APRÈS L’ASSASSINAT DE CHEIKH YASSINE :

 

APPEL À LA SOCIÉTÉ CIVILE

 

 

 L’assassinat au quotidien de civils palestiniens, parmi lesquels de nombreux enfants, n’avaient droit dans les médias qu’à la mention laconique d’un banal fait divers. Trois missiles tirés avec une inexorable précision sur un patriote de 68 ans, sourd, quasi aveugle, sortant en chaise roulante de la prière communautaire où il tenait à se rendre chaque jour, ont soulevé une saine et unanime indignation dans le monde. Le pouvoir israélien a franchi la ligne rouge qui lui enlève toute possibilité de revenir en arrière.

Dans le foisonnement des commentaires - nombreux sont des appels à la vengeance -,  celui d’un juif israélien, Uri Avnery, militant de Gush Shalom, est implacable dans sa sobriété : «C'est pire qu'un crime, c'est un acte de stupidité!».*

« C’est le début d'un nouveau chapitre dans le conflit israélo-palestinien. Cela déplace le conflit du niveau d'un conflit national résoluble au niveau d'un conflit religieux qui, du fait de sa nature, est insoluble.

«La destinée de l'État d'Israël est aujourd'hui entre les mains d'un groupe de personnes dont les perspectives d'avenir sont primitives et la perception des choses attardée. Ils sont incapables de comprendre les dimensions mentales, émotionnelles et politiques du conflit. C'est un groupe de politiciens et de responsables militaires incompétents qui ont échoué dans toutes leurs actions. Ils essaient de couvrir leurs échecs par une escalade catastrophique.

«Cet acte ne met pas uniquement en danger la sécurité personnelle de chaque Israélien, dans et en dehors d'Israël, il met aussi en danger l'existence même de l'État d'Israël. Il a gravement réduit les chances de mettre un terme aux conflits israélo-palestinien, israélo-arabe et israélo-musulman.»

Avnery ajoute qu'au début des années 80, les autorités occupantes (Israël) ont encouragé les fondateurs du Hamas, espérant qu'ils arriveraient à créer un contrepoids à Yasser Arafat et à l'OLP. Même pendant la première Intifada, l'armée et les services de sécurité ont octroyé un traitement de faveur au Hamas. Cheikh Yassine n'a d'ailleurs été arrêté qu'un an après ces événements.

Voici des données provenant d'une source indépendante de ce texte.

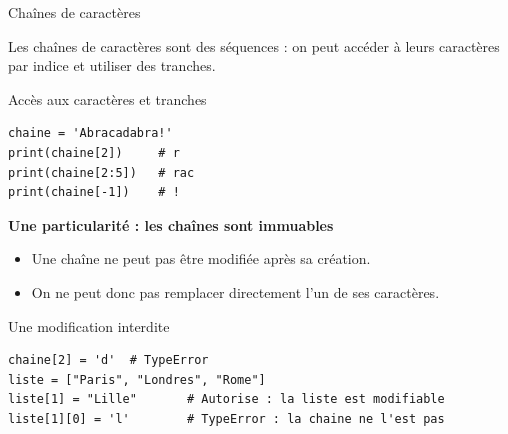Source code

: \documentclass[10pt]{beamer}
\begin{document}
\begin{frame}[fragile]{Chaînes de caractères}

Les chaînes de caractères sont des séquences :
    on peut accéder à leurs caractères par indice et utiliser des tranches.


\begin{exampleblock}{Accès aux caractères et tranches}
\small
\begin{lstlisting}
chaine = 'Abracadabra!'
print(chaine[2])     # r
print(chaine[2:5])   # rac
print(chaine[-1])    # !
\end{lstlisting}
\end{exampleblock}

\textbf{Une particularité : les chaînes sont immuables}
\begin{itemize}
    \item Une chaîne ne peut pas être modifiée après sa création.
    \item On ne peut donc pas remplacer directement l'un de ses caractères.
\end{itemize}


\begin{exampleblock}{Une modification interdite}
\small
\begin{lstlisting}
chaine[2] = 'd'  # TypeError
liste = ["Paris", "Londres", "Rome"]
liste[1] = "Lille"       # Autorise : la liste est modifiable
liste[1][0] = 'l'        # TypeError : la chaine ne l'est pas
\end{lstlisting}
\end{exampleblock}

\end{frame}
\end{document}
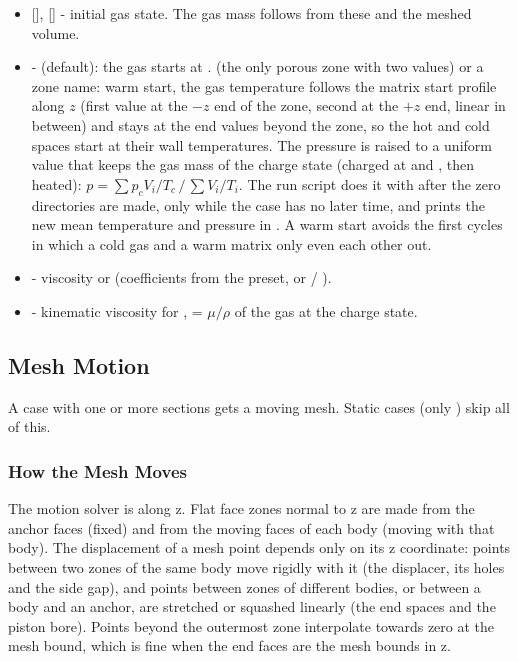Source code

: \begin{itemize}
    \item {} [],  [] - initial gas state. The gas mass follows from these and the meshed volume.
    \item {} -  (default): the gas starts at .  (the only porous zone with two  values) or a  zone name: warm start, the gas temperature follows the matrix start profile along $z$ (first  value at the $-z$ end of the zone, second at the $+z$ end, linear in between) and stays at the end values beyond the zone, so the hot and cold spaces start at their wall temperatures. The pressure is raised to a uniform value that keeps the gas mass of the charge state (charged at  and , then heated): $p = \sum p_c V_i/T_c \,/\, \sum V_i/T_i$. The run script does it with  after the zero directories are made, only while the case has no later time, and prints the new mean temperature and pressure in . A warm start avoids the first cycles in which a cold gas and a warm matrix only even each other out.
    \item {} -  viscosity or  (coefficients from the preset, or  / ).
    \item {} - kinematic viscosity for ,  = $\mu/\rho$ of the gas at the charge state.
\end{itemize}

\subsection{Mesh Motion}\label{sec:motion}
A case with one or more  sections gets a moving mesh. Static cases (only ) skip all of this.

\subsubsection{How the Mesh Moves}
The motion solver is  along z. Flat face zones normal to z are made from the anchor faces (fixed) and from the moving faces of each body (moving with that body). The displacement of a mesh point depends only on its z coordinate: points between two zones of the same body move rigidly with it (the displacer, its holes and the side gap), and points between zones of different bodies, or between a body and an anchor, are stretched or squashed linearly (the end spaces and the piston bore). Points beyond the outermost zone interpolate towards zero at the mesh bound, which is fine when the end faces are the mesh bounds in z.

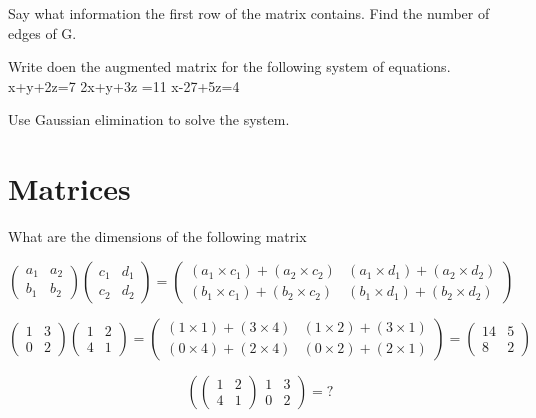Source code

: \documentclass[]{report}
\begin{document}
\begin{itemize}
Say what information the first row of the matrix contains.
Find the number of edges of G.


Write doen the augmented matrix for the following system of equations.
x+y+2z=7
2x+y+3z =11
x-27+5z=4


Use Gaussian elimination to solve the system.


\section{Matrices}

What are the dimensions of the following matrix


\[ \left(
\begin{array}{cc}
a_1 & a_2 \\ 
b_1 & b_2
\end{array} \right)\left(
\begin{array}{cc}
c_1 & d_1 \\ 
c_2 & d_2
\end{array} \right) = \left(
\begin{array}{cc}
(a_1 \times c_1) + (a_2 \times c_2) & (a_1 \times d_1) + (a_2 \times d_2) \\ 
(b_1 \times c_1) + (b_2 \times c_2) & (b_1 \times d_1) + (b_2 \times d_2)
\end{array} \right) \]

\bigskip
\large{
\[ \left(
\begin{array}{cc}
1 & 3 \\ 
0 & 2
\end{array} \right)\left(
\begin{array}{cc}
1 & 2 \\ 
4 & 1
\end{array} \right) = \left(
\begin{array}{cc}
(1 \times 1) + (3 \times 4) & (1 \times 2) + (3 \times 1) \\ 
(0 \times 4) + (2 \times 4) & (0 \times 2) + (2 \times 1)
\end{array} \right) = \left(
\begin{array}{cc}
14 & 5 \\ 
8 & 2
\end{array} \right) \]
}

\[ \left(
\left(
\begin{array}{cc}
1 & 2 \\ 
4 & 1
\end{array} \right)
\begin{array}{cc}
1 & 3 \\ 
0 & 2
\end{array} \right) = ? \]



\end{itemize}
\end{document}
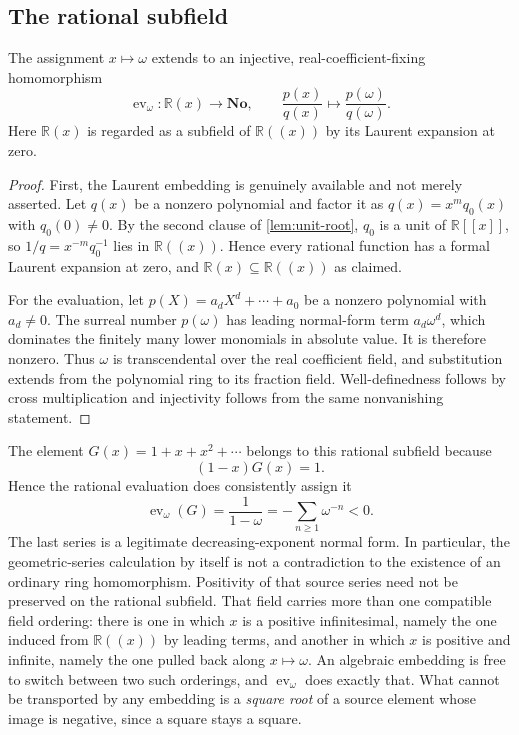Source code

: \documentclass[11pt,letterpaper]{article}
\theoremstyle{definition}
\theoremstyle{remark}
\newenvironment{proposition}{\crefalias{theorem}{proposition}\propositionx}{\endpropositionx}
\newcommand{\No}{\mathbf{No}}
\newcommand{\R}{\mathbb R}
\newcommand{\ev}{\operatorname{ev}}
\begin{document}
\subsection{The rational subfield}
\begin{proposition}\label{prop:rational}
The assignment $x\mapsto\omega$ extends to an injective, real-coefficient-fixing
homomorphism
\[
 \ev_\omega:\R(x)\longrightarrow\No,
 \qquad \frac{p(x)}{q(x)}\longmapsto\frac{p(\omega)}{q(\omega)}.
\]
Here $\R(x)$ is regarded as a subfield of $\R((x))$ by its Laurent expansion
at zero.
\end{proposition}
\begin{proof}
First, the Laurent embedding is genuinely available and not merely asserted.
Let $q(x)$ be a nonzero polynomial and factor it as $q(x)=x^mq_0(x)$ with
$q_0(0)\ne0$. By the second clause of \cref{lem:unit-root}, $q_0$ is a unit of
$\R[[x]]$, so $1/q=x^{-m}q_0^{-1}$ lies in $\R((x))$. Hence every rational
function has a formal Laurent expansion at zero, and $\R(x)\subseteq\R((x))$
as claimed.

For the evaluation, let $p(X)=a_dX^d+\cdots+a_0$ be a nonzero polynomial with
$a_d\ne0$. The surreal number $p(\omega)$ has leading normal-form term
$a_d\omega^d$, which dominates the finitely many lower monomials in absolute
value. It is therefore nonzero. Thus $\omega$ is transcendental over the real
coefficient field, and substitution extends from the polynomial ring to its
fraction field. Well-definedness follows by cross multiplication and
injectivity follows from the same nonvanishing statement.
\end{proof}

The element $G(x)=1+x+x^2+\cdots$ belongs to this rational subfield because
\[
 (1-x)G(x)=1.
\]
Hence the rational evaluation does consistently assign it
\begin{equation}\label{eq:badgeom}
 \ev_\omega(G)=\frac{1}{1-\omega}
   =-\sum_{n\ge1}\omega^{-n}<0.
\end{equation}
The last series is a legitimate decreasing-exponent normal form.
In particular, the geometric-series calculation by itself is not a
contradiction to the existence of an ordinary ring homomorphism. Positivity
of that source series need not be preserved on the rational subfield. That
field carries more than one compatible field ordering: there is one in which
$x$ is a positive infinitesimal, namely the one induced from $\R((x))$ by
leading terms, and another in which $x$ is positive and infinite, namely the
one pulled back along $x\mapsto\omega$. An algebraic embedding is free to
switch between two such orderings, and $\ev_\omega$ does exactly that. What
cannot be transported by any embedding is a \emph{square root} of a source
element whose image is negative, since a square stays a square.
\end{document}
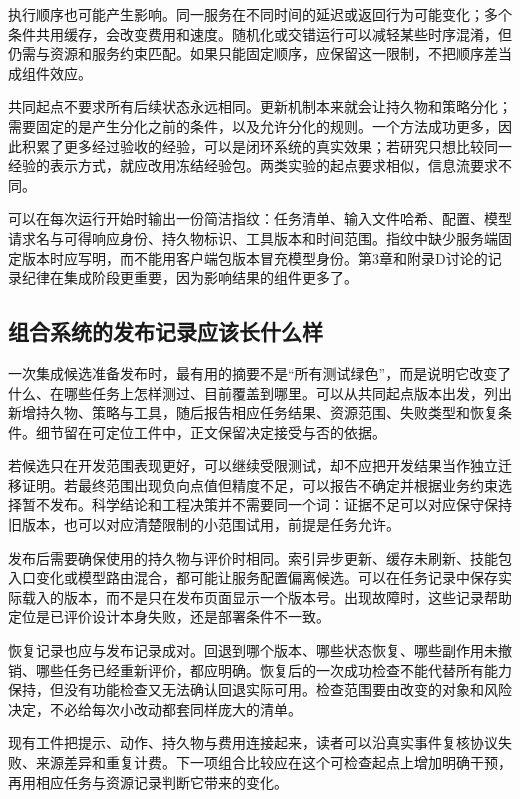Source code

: 执行顺序也可能产生影响。同一服务在不同时间的延迟或返回行为可能变化；多个条件共用缓存，会改变费用和速度。随机化或交错运行可以减轻某些时序混淆，但仍需与资源和服务约束匹配。如果只能固定顺序，应保留这一限制，不把顺序差当成组件效应。

共同起点不要求所有后续状态永远相同。更新机制本来就会让持久物和策略分化；需要固定的是产生分化之前的条件，以及允许分化的规则。一个方法成功更多，因此积累了更多经过验收的经验，可以是闭环系统的真实效果；若研究只想比较同一经验的表示方式，就应改用冻结经验包。两类实验的起点要求相似，信息流要求不同。

可以在每次运行开始时输出一份简洁指纹：任务清单、输入文件哈希、配置、模型请求名与可得响应身份、持久物标识、工具版本和时间范围。指纹中缺少服务端固定版本时应写明，而不能用客户端包版本冒充模型身份。第3章和附录D讨论的记录纪律在集成阶段更重要，因为影响结果的组件更多了。

\subsection{组合系统的发布记录应该长什么样}
\label{sec:ch15-release}

一次集成候选准备发布时，最有用的摘要不是“所有测试绿色”，而是说明它改变了什么、在哪些任务上怎样测过、目前覆盖到哪里。可以从共同起点版本出发，列出新增持久物、策略与工具，随后报告相应任务结果、资源范围、失败类型和恢复条件。细节留在可定位工件中，正文保留决定接受与否的依据。

若候选只在开发范围表现更好，可以继续受限测试，却不应把开发结果当作独立迁移证明。若最终范围出现负向点值但精度不足，可以报告不确定并根据业务约束选择暂不发布。科学结论和工程决策并不需要同一个词：证据不足可以对应保守保持旧版本，也可以对应清楚限制的小范围试用，前提是任务允许。

发布后需要确保使用的持久物与评价时相同。索引异步更新、缓存未刷新、技能包入口变化或模型路由混合，都可能让服务配置偏离候选。可以在任务记录中保存实际载入的版本，而不是只在发布页面显示一个版本号。出现故障时，这些记录帮助定位是已评价设计本身失败，还是部署条件不一致。

恢复记录也应与发布记录成对。回退到哪个版本、哪些状态恢复、哪些副作用未撤销、哪些任务已经重新评价，都应明确。恢复后的一次成功检查不能代替所有能力保持，但没有功能检查又无法确认回退实际可用。检查范围要由改变的对象和风险决定，不必给每次小改动都套同样庞大的清单。

现有工件把提示、动作、持久物与费用连接起来，读者可以沿真实事件复核协议失败、来源差异和重复计费。下一项组合比较应在这个可检查起点上增加明确干预，再用相应任务与资源记录判断它带来的变化。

«Il semble n'y avoir aucune limite à la bêtise de nos responsables politiques et militaires. Ils mettent en danger le futur de l'État d'Israël.»**

Tous les gouvernements, excepté celui des Etats-Unis, se sont trouvés dans l’obligation de dénoncer le crime et sont du même coup dans celle de traduire les criminels en jugement. Ils en ont et la possibilité et le devoir. Les mécanismes de procédures adéquates sont parfaitement établies et connues. Si les gouvernements tergiversent pour y recourir, n’appartient-il pas à la société civile  de les y contraindre ?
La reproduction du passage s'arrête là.